### [Problem statement]
How many lines in the records below contain "requests"? Answer with the number alone.

(Stored entries)
====================
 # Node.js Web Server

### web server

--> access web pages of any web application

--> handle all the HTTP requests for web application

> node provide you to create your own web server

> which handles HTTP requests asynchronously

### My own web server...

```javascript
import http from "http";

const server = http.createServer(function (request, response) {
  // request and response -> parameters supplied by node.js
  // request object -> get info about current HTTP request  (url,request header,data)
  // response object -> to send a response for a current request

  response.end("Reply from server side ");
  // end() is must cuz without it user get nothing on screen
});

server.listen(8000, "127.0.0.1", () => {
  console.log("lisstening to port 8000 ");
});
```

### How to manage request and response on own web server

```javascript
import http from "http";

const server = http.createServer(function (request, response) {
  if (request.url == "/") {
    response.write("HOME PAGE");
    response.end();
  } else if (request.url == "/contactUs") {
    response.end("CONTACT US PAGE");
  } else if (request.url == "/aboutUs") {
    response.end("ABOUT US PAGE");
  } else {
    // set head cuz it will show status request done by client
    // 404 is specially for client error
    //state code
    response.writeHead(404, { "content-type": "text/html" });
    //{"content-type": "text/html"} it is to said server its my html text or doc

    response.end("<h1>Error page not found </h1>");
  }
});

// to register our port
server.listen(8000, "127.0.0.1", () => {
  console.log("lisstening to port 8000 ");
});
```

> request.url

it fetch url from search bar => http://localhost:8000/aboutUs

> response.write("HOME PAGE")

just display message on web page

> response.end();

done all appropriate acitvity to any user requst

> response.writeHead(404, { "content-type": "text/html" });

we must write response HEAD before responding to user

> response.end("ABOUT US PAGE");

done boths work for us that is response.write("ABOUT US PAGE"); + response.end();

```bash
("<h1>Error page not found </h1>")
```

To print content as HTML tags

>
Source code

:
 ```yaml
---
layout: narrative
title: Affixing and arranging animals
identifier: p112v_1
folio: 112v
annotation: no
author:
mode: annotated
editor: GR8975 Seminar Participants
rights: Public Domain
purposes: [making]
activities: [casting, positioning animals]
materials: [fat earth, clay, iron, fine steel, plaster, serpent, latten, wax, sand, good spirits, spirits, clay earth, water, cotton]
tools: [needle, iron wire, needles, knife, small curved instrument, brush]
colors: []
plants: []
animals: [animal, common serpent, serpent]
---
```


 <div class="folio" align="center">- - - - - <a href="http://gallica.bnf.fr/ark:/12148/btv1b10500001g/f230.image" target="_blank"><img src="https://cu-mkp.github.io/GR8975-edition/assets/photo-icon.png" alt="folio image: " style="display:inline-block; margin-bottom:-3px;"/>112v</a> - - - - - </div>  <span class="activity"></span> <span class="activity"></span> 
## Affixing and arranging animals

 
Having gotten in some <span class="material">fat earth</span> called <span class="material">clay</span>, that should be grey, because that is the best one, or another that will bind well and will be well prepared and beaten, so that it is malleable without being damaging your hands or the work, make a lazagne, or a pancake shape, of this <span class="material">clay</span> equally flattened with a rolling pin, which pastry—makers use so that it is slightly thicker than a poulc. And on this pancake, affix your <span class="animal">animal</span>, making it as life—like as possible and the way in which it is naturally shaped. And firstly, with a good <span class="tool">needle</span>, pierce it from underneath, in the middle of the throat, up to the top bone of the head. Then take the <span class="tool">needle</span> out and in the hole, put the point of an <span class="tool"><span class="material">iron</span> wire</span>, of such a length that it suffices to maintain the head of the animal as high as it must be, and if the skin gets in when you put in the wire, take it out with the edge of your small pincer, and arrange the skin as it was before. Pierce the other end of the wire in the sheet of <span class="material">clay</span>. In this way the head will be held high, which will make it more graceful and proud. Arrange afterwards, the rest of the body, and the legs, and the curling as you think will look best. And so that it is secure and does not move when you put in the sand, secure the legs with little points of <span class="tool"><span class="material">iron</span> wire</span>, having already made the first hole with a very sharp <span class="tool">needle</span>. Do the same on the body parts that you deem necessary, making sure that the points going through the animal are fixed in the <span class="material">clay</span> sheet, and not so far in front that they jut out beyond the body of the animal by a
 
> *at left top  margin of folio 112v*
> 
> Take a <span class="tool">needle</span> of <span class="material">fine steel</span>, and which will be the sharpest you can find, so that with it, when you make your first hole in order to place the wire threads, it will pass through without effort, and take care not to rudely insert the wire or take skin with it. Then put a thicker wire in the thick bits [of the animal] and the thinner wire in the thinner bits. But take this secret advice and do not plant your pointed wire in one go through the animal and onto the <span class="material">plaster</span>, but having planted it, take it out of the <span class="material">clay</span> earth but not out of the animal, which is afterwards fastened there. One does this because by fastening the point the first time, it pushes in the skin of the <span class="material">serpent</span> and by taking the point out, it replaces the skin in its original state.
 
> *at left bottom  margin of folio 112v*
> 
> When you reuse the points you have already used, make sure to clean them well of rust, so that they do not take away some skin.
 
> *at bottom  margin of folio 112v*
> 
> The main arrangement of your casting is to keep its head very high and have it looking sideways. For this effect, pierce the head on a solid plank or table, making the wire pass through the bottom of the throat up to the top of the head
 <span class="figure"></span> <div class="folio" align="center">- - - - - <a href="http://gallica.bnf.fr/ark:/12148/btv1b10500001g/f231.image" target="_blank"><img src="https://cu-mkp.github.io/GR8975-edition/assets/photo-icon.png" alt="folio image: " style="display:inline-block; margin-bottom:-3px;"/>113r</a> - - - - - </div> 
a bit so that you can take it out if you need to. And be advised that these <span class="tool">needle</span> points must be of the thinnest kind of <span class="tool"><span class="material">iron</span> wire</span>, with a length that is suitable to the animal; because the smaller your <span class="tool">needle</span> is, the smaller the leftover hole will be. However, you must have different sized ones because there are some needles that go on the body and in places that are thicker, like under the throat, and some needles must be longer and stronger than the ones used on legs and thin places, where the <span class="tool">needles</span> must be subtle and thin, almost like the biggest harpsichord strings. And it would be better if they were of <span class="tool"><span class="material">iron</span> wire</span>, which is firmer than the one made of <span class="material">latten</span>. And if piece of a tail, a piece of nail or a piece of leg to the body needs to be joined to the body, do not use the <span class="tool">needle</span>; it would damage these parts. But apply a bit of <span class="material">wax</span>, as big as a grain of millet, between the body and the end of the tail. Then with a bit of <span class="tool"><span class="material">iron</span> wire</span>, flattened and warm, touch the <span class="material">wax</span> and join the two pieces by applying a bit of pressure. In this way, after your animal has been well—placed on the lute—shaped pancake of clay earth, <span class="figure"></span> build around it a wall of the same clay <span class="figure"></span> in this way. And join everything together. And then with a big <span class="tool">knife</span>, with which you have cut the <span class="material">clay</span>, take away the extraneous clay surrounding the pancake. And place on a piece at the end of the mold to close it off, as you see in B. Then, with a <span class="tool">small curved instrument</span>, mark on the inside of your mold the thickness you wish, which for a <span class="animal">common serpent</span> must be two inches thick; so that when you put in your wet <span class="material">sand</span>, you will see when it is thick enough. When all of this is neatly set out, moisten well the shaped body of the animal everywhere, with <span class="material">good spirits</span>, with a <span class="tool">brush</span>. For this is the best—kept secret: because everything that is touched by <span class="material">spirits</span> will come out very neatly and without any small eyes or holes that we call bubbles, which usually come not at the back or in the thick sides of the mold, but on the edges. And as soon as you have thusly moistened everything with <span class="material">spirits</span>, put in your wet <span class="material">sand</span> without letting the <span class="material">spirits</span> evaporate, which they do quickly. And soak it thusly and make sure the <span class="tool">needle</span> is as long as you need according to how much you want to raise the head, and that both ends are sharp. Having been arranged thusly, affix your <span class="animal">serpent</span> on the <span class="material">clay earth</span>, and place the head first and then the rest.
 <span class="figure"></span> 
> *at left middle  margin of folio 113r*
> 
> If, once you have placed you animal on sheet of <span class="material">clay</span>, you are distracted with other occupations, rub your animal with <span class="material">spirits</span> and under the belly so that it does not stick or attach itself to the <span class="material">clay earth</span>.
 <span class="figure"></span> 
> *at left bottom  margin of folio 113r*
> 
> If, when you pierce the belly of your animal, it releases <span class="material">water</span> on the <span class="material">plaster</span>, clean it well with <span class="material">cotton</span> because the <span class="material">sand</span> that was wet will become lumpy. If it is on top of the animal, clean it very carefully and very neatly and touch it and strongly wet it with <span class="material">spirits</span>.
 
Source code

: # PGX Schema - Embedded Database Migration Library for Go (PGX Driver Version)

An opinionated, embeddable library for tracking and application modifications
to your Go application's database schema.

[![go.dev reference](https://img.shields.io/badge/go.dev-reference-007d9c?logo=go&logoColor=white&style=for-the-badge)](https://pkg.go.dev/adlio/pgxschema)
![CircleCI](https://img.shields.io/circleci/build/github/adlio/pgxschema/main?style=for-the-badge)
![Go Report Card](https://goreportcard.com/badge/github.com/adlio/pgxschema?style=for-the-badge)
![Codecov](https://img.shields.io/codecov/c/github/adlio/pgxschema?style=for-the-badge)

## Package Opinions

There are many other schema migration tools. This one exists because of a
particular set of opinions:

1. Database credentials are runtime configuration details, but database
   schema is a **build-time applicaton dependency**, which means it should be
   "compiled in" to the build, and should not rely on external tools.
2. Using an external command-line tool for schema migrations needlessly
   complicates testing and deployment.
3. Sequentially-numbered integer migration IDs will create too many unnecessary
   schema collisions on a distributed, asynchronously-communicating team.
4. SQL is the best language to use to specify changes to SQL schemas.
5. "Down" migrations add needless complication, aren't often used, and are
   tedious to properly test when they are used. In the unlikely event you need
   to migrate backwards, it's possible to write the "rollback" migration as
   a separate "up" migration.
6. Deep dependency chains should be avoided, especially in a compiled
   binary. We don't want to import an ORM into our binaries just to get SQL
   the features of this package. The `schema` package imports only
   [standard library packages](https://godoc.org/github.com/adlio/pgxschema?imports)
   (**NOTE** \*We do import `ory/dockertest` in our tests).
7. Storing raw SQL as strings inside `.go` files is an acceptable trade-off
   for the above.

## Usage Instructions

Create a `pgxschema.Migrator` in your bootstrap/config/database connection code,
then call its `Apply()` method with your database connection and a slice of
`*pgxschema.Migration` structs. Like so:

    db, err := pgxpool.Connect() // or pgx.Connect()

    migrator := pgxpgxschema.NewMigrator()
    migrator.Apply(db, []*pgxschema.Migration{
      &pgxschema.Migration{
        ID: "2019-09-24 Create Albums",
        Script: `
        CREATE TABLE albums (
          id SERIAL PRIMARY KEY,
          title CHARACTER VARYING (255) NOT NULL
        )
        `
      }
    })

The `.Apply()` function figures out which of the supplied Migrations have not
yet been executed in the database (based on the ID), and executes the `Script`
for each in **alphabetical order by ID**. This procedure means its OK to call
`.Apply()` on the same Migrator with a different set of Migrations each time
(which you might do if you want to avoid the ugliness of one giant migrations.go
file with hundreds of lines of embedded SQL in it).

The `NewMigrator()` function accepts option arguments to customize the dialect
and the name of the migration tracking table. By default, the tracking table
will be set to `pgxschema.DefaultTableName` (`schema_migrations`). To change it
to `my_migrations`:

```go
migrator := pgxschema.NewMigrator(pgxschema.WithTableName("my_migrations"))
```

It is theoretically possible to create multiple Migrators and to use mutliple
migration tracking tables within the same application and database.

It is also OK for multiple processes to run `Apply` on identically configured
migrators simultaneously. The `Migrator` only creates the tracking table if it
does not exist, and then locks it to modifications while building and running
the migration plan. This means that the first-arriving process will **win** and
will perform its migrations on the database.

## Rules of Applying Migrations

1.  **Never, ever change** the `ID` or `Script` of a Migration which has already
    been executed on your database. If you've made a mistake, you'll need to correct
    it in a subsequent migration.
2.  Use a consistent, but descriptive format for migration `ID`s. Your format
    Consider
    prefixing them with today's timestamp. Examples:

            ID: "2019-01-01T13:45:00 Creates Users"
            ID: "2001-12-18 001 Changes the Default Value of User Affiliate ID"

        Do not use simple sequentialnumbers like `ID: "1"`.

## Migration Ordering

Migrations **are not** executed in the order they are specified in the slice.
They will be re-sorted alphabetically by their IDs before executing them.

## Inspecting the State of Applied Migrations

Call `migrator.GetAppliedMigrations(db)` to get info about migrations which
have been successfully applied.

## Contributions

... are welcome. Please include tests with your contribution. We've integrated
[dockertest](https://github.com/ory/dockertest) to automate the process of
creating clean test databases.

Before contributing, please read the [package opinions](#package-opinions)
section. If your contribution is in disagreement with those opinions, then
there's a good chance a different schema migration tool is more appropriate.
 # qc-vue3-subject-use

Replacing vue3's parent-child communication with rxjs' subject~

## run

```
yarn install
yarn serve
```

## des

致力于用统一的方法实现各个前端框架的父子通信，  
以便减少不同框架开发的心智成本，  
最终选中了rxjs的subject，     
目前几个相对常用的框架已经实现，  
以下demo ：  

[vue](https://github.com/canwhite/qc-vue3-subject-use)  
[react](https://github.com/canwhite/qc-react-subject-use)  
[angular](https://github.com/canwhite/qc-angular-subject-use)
====================
### [Output for this task]
2